- **EXERCISE BRIEF**
Copy out each line from the material where the word "text" is found.

- **DATASET CONTENT**
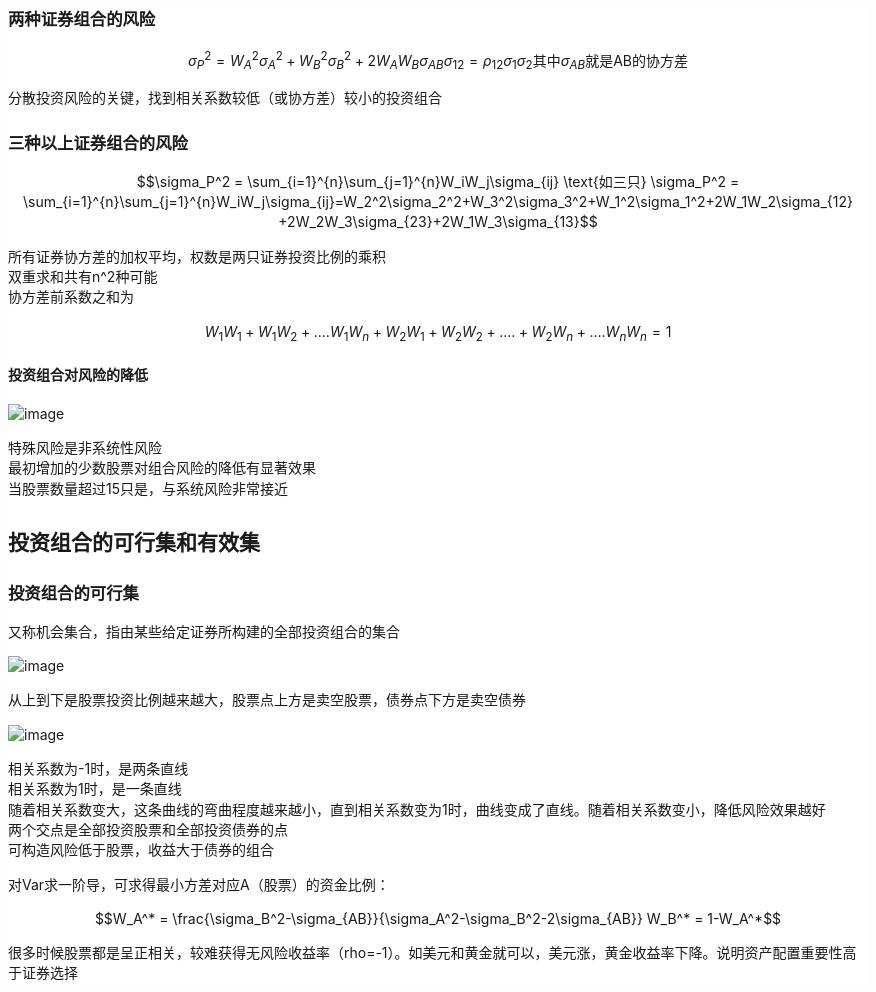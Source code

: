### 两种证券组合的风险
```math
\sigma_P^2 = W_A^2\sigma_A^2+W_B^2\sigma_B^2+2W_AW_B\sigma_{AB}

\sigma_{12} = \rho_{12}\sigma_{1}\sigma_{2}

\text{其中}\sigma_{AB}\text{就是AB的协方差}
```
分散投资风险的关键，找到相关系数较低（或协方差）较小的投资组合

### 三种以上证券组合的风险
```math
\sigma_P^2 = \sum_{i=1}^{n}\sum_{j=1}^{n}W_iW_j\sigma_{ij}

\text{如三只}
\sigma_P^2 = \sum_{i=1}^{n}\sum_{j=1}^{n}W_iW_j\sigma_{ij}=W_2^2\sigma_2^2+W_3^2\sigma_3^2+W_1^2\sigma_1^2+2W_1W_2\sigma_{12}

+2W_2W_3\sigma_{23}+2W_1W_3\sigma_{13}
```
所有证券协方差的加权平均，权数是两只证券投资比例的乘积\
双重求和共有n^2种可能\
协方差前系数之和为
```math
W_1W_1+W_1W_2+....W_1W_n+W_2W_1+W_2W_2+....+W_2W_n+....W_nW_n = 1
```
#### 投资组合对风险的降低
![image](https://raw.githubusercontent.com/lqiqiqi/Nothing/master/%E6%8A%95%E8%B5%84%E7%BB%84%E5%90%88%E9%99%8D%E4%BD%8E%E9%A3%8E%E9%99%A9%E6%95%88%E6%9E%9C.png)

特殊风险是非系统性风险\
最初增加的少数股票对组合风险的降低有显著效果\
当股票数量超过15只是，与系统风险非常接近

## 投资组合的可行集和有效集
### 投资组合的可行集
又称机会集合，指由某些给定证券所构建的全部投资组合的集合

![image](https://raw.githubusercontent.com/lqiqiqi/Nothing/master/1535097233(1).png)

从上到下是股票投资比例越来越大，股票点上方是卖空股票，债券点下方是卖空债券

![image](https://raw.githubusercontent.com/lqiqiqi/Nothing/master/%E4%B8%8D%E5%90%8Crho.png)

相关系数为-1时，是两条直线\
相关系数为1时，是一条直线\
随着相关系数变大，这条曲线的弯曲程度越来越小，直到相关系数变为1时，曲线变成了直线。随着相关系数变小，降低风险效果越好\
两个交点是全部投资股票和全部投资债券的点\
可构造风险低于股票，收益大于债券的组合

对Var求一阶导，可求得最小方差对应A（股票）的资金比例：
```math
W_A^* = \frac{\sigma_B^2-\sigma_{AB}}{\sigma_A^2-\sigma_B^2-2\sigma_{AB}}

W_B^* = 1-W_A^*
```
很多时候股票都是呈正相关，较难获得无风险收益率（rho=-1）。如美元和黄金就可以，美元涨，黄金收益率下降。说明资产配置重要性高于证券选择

- **RESULT OF THE EXERCISE**
\text{其中}\sigma_{AB}\text{就是AB的协方差}
\text{如三只}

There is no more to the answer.